BORIS Johnson has been accused of telling aides he would rather let coronavirus “rip” than impose a second lockdown, in the latest allegation levelled at the Prime Minister.

He was reported on Monday night to have argued during a Government debate in September that lockdowns were “mad” as he raised concerns about the economic harm they cause.

Downing Street described the claims in the Times as “gross distortions” of Mr Johnson’s position, as he battled a bitter briefing war that has engulfed No 10.

Mr Johnson will tell the Cabinet on Tuesday that the Government must “stay totally focused on the public’s priorities, on fighting Covid, delivering vaccines and creating jobs as we proceed on the path back to normality”, according to reports.

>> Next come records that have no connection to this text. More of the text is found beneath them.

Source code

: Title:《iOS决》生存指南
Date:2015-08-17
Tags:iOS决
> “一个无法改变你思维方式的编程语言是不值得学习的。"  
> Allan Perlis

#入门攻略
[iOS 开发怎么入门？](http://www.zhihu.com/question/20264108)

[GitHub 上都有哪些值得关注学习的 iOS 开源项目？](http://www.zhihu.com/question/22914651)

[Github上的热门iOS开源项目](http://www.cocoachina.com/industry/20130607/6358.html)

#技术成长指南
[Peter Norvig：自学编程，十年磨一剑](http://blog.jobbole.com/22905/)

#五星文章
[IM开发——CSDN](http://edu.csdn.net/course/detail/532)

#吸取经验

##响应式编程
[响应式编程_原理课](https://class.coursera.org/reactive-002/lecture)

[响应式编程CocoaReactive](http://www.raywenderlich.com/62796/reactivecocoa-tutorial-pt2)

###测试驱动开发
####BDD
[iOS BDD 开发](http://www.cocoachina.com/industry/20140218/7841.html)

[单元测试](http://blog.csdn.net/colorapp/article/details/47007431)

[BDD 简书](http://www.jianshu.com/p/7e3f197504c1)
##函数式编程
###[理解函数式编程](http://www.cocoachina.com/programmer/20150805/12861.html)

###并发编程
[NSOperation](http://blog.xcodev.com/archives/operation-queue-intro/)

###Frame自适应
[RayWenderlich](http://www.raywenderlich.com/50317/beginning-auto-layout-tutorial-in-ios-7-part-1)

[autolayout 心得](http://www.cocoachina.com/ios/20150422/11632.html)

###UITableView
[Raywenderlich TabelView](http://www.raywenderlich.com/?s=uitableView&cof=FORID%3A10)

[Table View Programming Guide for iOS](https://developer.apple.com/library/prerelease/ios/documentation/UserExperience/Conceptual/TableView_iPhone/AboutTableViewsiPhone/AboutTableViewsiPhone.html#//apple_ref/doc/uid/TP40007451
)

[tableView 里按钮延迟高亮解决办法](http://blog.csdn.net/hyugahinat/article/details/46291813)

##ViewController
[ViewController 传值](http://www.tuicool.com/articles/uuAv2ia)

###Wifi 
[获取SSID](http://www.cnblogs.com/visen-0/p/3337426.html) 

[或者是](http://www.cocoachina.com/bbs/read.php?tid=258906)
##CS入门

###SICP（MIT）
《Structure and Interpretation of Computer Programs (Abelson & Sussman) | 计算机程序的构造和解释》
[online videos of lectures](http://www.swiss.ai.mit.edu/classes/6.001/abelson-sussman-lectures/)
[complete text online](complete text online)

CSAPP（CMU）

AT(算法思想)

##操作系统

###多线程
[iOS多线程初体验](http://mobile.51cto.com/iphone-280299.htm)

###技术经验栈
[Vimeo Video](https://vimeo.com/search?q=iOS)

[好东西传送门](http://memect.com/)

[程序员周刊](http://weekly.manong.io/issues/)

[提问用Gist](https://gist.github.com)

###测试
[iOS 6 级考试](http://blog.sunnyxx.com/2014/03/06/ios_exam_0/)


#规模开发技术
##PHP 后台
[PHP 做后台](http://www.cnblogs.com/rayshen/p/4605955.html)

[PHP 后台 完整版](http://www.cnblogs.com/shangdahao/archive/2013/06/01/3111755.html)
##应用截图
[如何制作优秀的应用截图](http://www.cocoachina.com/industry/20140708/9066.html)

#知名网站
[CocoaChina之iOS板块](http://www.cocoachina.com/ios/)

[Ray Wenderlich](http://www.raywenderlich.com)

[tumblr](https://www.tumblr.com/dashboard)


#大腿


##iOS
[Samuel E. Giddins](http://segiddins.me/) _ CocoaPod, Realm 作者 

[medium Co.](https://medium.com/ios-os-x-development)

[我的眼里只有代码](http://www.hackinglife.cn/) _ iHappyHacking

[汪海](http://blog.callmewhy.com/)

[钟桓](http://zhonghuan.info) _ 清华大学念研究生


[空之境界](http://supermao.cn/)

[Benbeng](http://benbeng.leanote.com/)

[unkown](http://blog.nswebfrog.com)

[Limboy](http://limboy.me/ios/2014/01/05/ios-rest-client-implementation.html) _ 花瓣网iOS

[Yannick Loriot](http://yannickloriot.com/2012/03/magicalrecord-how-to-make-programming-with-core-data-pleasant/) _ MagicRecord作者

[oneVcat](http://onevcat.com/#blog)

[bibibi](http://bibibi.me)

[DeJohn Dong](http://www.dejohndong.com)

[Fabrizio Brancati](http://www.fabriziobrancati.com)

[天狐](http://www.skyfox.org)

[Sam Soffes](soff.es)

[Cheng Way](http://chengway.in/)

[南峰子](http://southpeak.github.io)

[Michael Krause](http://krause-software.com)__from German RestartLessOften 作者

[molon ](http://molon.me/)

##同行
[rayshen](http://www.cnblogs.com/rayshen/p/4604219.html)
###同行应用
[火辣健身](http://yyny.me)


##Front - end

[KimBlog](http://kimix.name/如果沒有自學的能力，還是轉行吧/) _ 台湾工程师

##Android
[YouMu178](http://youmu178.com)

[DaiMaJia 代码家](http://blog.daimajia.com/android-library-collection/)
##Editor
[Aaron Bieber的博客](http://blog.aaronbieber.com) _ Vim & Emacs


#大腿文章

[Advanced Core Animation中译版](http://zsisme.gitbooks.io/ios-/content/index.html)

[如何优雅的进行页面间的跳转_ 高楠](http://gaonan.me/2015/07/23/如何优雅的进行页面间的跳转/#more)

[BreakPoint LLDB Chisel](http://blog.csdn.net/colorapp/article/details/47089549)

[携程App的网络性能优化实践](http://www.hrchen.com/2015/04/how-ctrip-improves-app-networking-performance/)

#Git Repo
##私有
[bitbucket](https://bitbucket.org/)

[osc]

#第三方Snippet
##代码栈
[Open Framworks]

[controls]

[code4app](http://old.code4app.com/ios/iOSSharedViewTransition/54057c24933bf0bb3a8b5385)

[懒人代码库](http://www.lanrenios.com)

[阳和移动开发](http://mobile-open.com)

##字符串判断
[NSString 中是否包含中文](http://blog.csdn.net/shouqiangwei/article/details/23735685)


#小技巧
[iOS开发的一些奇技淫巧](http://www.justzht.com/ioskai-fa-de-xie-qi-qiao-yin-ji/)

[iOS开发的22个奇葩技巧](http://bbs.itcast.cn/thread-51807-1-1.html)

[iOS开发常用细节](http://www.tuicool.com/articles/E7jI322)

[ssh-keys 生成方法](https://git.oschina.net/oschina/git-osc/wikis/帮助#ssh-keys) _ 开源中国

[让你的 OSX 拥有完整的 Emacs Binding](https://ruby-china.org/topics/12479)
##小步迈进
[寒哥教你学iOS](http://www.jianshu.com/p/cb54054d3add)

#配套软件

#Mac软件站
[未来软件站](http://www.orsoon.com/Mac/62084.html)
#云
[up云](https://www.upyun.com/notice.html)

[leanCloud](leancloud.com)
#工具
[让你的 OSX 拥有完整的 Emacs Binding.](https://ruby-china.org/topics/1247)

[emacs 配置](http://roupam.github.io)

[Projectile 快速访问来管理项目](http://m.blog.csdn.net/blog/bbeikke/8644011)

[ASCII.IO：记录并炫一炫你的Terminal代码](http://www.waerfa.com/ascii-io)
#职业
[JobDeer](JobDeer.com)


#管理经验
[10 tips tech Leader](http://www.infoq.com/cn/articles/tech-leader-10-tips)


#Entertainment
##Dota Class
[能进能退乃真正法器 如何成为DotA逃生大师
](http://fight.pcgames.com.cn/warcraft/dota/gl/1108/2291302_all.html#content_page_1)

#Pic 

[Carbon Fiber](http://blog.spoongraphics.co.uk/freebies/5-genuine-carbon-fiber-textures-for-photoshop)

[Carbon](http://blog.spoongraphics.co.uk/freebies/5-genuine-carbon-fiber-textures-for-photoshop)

The allegation surfaced after a growing number of sources were reported to have told how Mr Johnson said he was prepared to let “bodies pile high” rather than order a third shutdown.

The Prime Minister said that allegation was “total rubbish."

The decision on the second lockdown last autumn was leaked and is the subject of an inquiry to find the so-called “chatty rat” who tipped off the press.

Mr Case, the UK’s most senior civil servant, declined to say whether Mr Cummings had been cleared over that leak, as the former ally has claimed when striking back at allegations from within No 10.

In the latest criticism of his handling of the coronavirus crisis, the Times reported that Mr Johnson repeatedly said he would rather “let it rip” than impose the second lockdown because restrictions would close businesses and cause job losses.

A No 10 spokesman said: “These are gross distortions of his position. Throughout this pandemic we’ve done everything we can to save lives and protect livelihoods.”

Mr Johnson ultimately announced the second lockdown for England in October, but his alleged comments are the latest to rock Downing Street amid a briefing war.

The Prime Minister was earlier accused of saying he would rather see “bodies pile high in their thousands” than order a third shutdown.

After the Daily Mail first reported the remarks, the BBC and ITV were among those to repeat the allegations, citing their own sources.

Cabinet Office minister Michael Gove defended Mr Johnson, telling the Commons it is “incredible” to think he would have made the remark.

Mr Gove said that “I was in that room, I never heard language of that kind”, in a defence stopping short of a full denial that the comments had been made.

ITV’s report suggested Mr Johnson made the remark in his study just after he agreed to the second lockdown.

The Prime Minister, who will address his Cabinet on Tuesday, denied making the comment.

“No, but I think the important thing I think people want us to get on and do as a Government is to make sure that the lockdowns work,” he told reporters in Wrexham.

“They have, and I really pay tribute to the people of this country, this whole country of ours, really pulled together and, working with the vaccination programme, we have got the disease under control.”

Mr Case told the Public Administration and Constitutional Affairs Committee it is “probable” that the culprit of the “chatty rat” leak will never be identified.